Sunday, February 12, 2012

"GOVERNMENT SUCKS" IS THE CONSTANT; THEIR OWN SENSE OF SELF-WORTH IS THE VARIABLE

Before this big New York Times article came along, it was obvious to anyone who was paying attention that tea party supporters and other right-wing heartlanders hate government, yet avail themselves of government programs just the way the rest of us do. What we see from the article is how they feel when the contradiction is pointed out to them.

Hardly any of the good people of Chisago County, Minnesota, will acknowledge that maybe we ought to come up with a tax structure that will pay for the services they and the rest of us readily use.
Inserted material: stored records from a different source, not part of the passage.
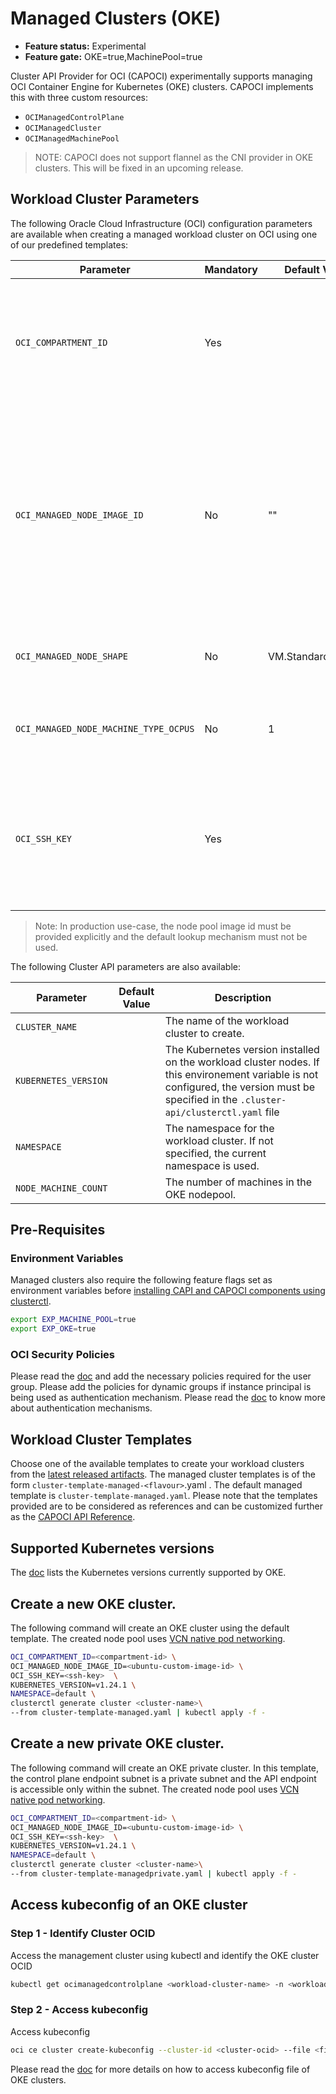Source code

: # Managed Clusters (OKE)
- **Feature status:** Experimental
- **Feature gate:** OKE=true,MachinePool=true

Cluster API Provider for OCI (CAPOCI) experimentally supports managing OCI Container 
Engine for Kubernetes (OKE) clusters. CAPOCI implements this with three
custom resources:
- `OCIManagedControlPlane`
- `OCIManagedCluster`
- `OCIManagedMachinePool`

> NOTE: CAPOCI does not support flannel as the CNI provider in OKE clusters. This will be fixed in 
> an upcoming release.

## Workload Cluster Parameters

The following Oracle Cloud Infrastructure (OCI) configuration parameters are available
when creating a managed workload cluster on OCI using one of our predefined templates:

| Parameter                             | Mandatory | Default Value       | Description                                                                                                                                                                                            |
|---------------------------------------|-----------|---------------------|--------------------------------------------------------------------------------------------------------------------------------------------------------------------------------------------------------|
| `OCI_COMPARTMENT_ID`                  | Yes       |                     | The OCID of the compartment in which to create the required compute, storage and network resources.                                                                                                    |
| `OCI_MANAGED_NODE_IMAGE_ID`           | No        | ""                  | The OCID of the image for the Kubernetes worker nodes. Please read the [doc][node-images] for more details.  If no value is specified, a default Oracle Linux OKE platform image is looked up and used |
| `OCI_MANAGED_NODE_SHAPE `             | No        | VM.Standard.E4.Flex | The [shape][node-images-shapes] of the Kubernetes worker nodes.                                                                                                                                        |
| `OCI_MANAGED_NODE_MACHINE_TYPE_OCPUS` | No        | 1                   | The number of OCPUs allocated to the worker node instance.                                                                                                                                             |
| `OCI_SSH_KEY`                         | Yes       |                     | The public SSH key to be added to the Kubernetes nodes. It can be used to login to the node and troubleshoot failures.                                                                                 |

> Note: In production use-case, the node pool image id must be provided explicitly and the default lookup mechanism must not be used.
> 
The following Cluster API parameters are also available:

| Parameter                     | Default Value  | Description                                                                                                                                                                               |
|-------------------------------|----------------|-------------------------------------------------------------------------------------------------------------------------------------------------------------------------------------------|
| `CLUSTER_NAME`                |                | The name of the workload cluster to create.                                                                                                                                               |
| `KUBERNETES_VERSION`          |                | The Kubernetes version installed on the workload cluster nodes. If this environement variable is not configured, the version must be specified in the `.cluster-api/clusterctl.yaml` file |
| `NAMESPACE`                   |                | The namespace for the workload cluster. If not specified, the current namespace is used.                                                                                                  |
| `NODE_MACHINE_COUNT`          |                | The number of machines in the OKE nodepool.                                                                                                                                               |


## Pre-Requisites

### Environment Variables

Managed clusters also require the following feature flags set as environment variables before [installing 
CAPI and CAPOCI components using clusterctl][install-cluster-api].

```bash
export EXP_MACHINE_POOL=true
export EXP_OKE=true
```

### OCI Security Policies

Please read the [doc][oke-policies] and add the necessary policies required for the user group.
Please add the policies for dynamic groups if instance principal is being used as authentication 
mechanism. Please read the [doc][install-cluster-api] to know more about authentication mechanisms.

## Workload Cluster Templates

Choose one of the available templates to create your workload clusters from the
[latest released artifacts][latest-release]. The managed cluster templates is of the
form `cluster-template-managed-<flavour>`.yaml . The default managed template is
`cluster-template-managed.yaml`. Please note that the templates provided are to be considered
as references and can be customized further as the [CAPOCI API Reference][api-reference].

## Supported Kubernetes versions
The [doc][supported-versions] lists the Kubernetes versions currently supported by OKE.

## Create a new OKE cluster.

The following command will create an OKE cluster using the default template. The created node pool uses 
[VCN native pod networking][vcn-native-pod-networking].

```bash
OCI_COMPARTMENT_ID=<compartment-id> \
OCI_MANAGED_NODE_IMAGE_ID=<ubuntu-custom-image-id> \
OCI_SSH_KEY=<ssh-key>  \
KUBERNETES_VERSION=v1.24.1 \
NAMESPACE=default \
clusterctl generate cluster <cluster-name>\
--from cluster-template-managed.yaml | kubectl apply -f -
```

## Create a new private OKE cluster.

The following command will create an OKE private cluster. In this template, the control plane endpoint subnet is a
private subnet and the API endpoint is accessible only within the subnet. The created node pool uses
[VCN native pod networking][vcn-native-pod-networking].

```bash
OCI_COMPARTMENT_ID=<compartment-id> \
OCI_MANAGED_NODE_IMAGE_ID=<ubuntu-custom-image-id> \
OCI_SSH_KEY=<ssh-key>  \
KUBERNETES_VERSION=v1.24.1 \
NAMESPACE=default \
clusterctl generate cluster <cluster-name>\
--from cluster-template-managedprivate.yaml | kubectl apply -f -
```

## Access kubeconfig of an OKE cluster

###  Step 1 - Identify Cluster OCID

Access the management cluster using kubectl and identify the OKE cluster OCID

```bash
kubectl get ocimanagedcontrolplane <workload-cluster-name> -n <workload-cluster-namespace> -o jsonpath='{.spec.id}'
```

###  Step 2 - Access kubeconfig

Access kubeconfig

```bash
oci ce cluster create-kubeconfig --cluster-id <cluster-ocid> --file <file-name>  --region <region>  --kube-endpoint PUBLIC_ENDPOINT
```
Please read the [doc][download-kubeconfig] for more details on how to access kubeconfig file of OKE clusters.


[node-images]: https://docs.oracle.com/en-us/iaas/Content/ContEng/Reference/contengimagesshapes.htm#images
[node-images-shapes]: https://docs.oracle.com/en-us/iaas/Content/ContEng/Reference/contengimagesshapes.htm#shapes
[oke-policies]: https://docs.oracle.com/en-us/iaas/Content/ContEng/Concepts/contengpolicyconfig.htm
[install-cluster-api]: ../gs/install-cluster-api.md
[latest-release]: https://github.com/oracle/cluster-api-provider-oci/releases/latest
[api-reference]: ../reference/api-reference.md
[supported-versions]: https://docs.oracle.com/en-us/iaas/Content/ContEng/Concepts/contengaboutk8sversions.htm#supportedk8sversions
[vcn-native-pod-networking]: https://docs.oracle.com/en-us/iaas/Content/ContEng/Concepts/contengpodnetworking_topic-OCI_CNI_plugin.htm
[download-kubeconfig]:https://docs.oracle.com/en-us/iaas/Content/ContEng/Tasks/contengdownloadkubeconfigfile.htm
Agreeing to that would contradict the one constant in all right-leaning heartlanders' belief systems: that "less government and lower taxes" is the answer to every political question that doesn't involve killing brown people overseas.

Forced to acknowledge the contradiction, some express a willingness to throw themselves and their families under the bus rather than have another dime go to the hated government:

The government helps Matt Falk and his wife care for their disabled 14-year-old daughter. It pays for extra assistance at school and for trained attendants to stay with her at home while they work. It pays much of the cost of her regular visits to the hospital.

Mr. Falk, 42, would like the government to do less.

"She doesn't need some of the stuff that we're doing for her," said Mr. Falk, who owns a heating and air-conditioning business in North Branch....

Mr. Falk ... said he did not want to pay higher taxes and did not want the government to impose higher taxes on anyone else. He said that his family appreciated the government's help and that living with less would be painful for them and many other families. But he said the government could not continue to operate on borrowed money.

"They're going to have to reduce benefits," he said. "We're going to have to accept it, and we’re going to have to suffer."


Some literally burst into tears:

Barbara Sullivan, 71, moved last year to the apartments above the Chisago County Senior Center in North Branch. Waiting on a recent Friday for the hot lunch, which costs $3.50, she watched roughly 20 people play bingo for prizes including canned soup and Chef Boyardee pasta.

"Most of the seniors around here are struggling to make it," she said.

She counts herself among them. She lives on $1,220 a month in Social Security benefits and relied on Medicare to pay for an operation in November.

She believes that she is taking more from the government than she paid in taxes....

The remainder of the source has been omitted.